### Record excerpts
-*-*-

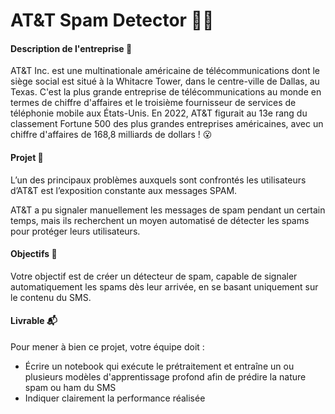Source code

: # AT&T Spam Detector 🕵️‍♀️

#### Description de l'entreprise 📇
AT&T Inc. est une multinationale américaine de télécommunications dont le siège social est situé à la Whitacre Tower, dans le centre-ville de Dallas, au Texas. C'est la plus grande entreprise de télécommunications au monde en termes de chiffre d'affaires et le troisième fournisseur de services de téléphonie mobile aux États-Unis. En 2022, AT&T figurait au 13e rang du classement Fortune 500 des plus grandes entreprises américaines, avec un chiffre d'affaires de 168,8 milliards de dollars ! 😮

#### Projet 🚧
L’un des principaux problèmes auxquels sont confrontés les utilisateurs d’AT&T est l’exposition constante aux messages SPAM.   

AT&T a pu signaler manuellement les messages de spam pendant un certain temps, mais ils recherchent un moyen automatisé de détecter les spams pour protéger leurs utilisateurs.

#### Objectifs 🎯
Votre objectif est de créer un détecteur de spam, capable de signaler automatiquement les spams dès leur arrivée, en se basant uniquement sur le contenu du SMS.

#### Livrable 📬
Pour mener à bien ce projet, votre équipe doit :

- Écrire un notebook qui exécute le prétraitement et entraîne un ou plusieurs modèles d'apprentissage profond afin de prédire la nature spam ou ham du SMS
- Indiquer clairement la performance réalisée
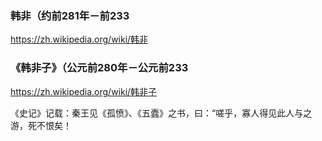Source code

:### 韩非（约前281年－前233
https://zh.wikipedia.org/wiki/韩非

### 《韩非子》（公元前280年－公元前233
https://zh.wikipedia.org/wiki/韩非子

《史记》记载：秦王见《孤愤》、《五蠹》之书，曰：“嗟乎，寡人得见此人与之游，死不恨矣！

-*-*-

### Problem description
Return every entry from the listing above exactly as it stands, leaving out any picture.

### Your response
Source code

: # AT&T Spam Detector 🕵️‍♀️

#### Description de l'entreprise 📇
AT&T Inc. est une multinationale américaine de télécommunications dont le siège social est situé à la Whitacre Tower, dans le centre-ville de Dallas, au Texas. C'est la plus grande entreprise de télécommunications au monde en termes de chiffre d'affaires et le troisième fournisseur de services de téléphonie mobile aux États-Unis. En 2022, AT&T figurait au 13e rang du classement Fortune 500 des plus grandes entreprises américaines, avec un chiffre d'affaires de 168,8 milliards de dollars ! 😮

#### Projet 🚧
L’un des principaux problèmes auxquels sont confrontés les utilisateurs d’AT&T est l’exposition constante aux messages SPAM.   

AT&T a pu signaler manuellement les messages de spam pendant un certain temps, mais ils recherchent un moyen automatisé de détecter les spams pour protéger leurs utilisateurs.

#### Objectifs 🎯
Votre objectif est de créer un détecteur de spam, capable de signaler automatiquement les spams dès leur arrivée, en se basant uniquement sur le contenu du SMS.

#### Livrable 📬
Pour mener à bien ce projet, votre équipe doit :

- Écrire un notebook qui exécute le prétraitement et entraîne un ou plusieurs modèles d'apprentissage profond afin de prédire la nature spam ou ham du SMS
- Indiquer clairement la performance réalisée
Source code

:### 韩非（约前281年－前233
https://zh.wikipedia.org/wiki/韩非

### 《韩非子》（公元前280年－公元前233
https://zh.wikipedia.org/wiki/韩非子

《史记》记载：秦王见《孤愤》、《五蠹》之书，曰：“嗟乎，寡人得见此人与之游，死不恨矣！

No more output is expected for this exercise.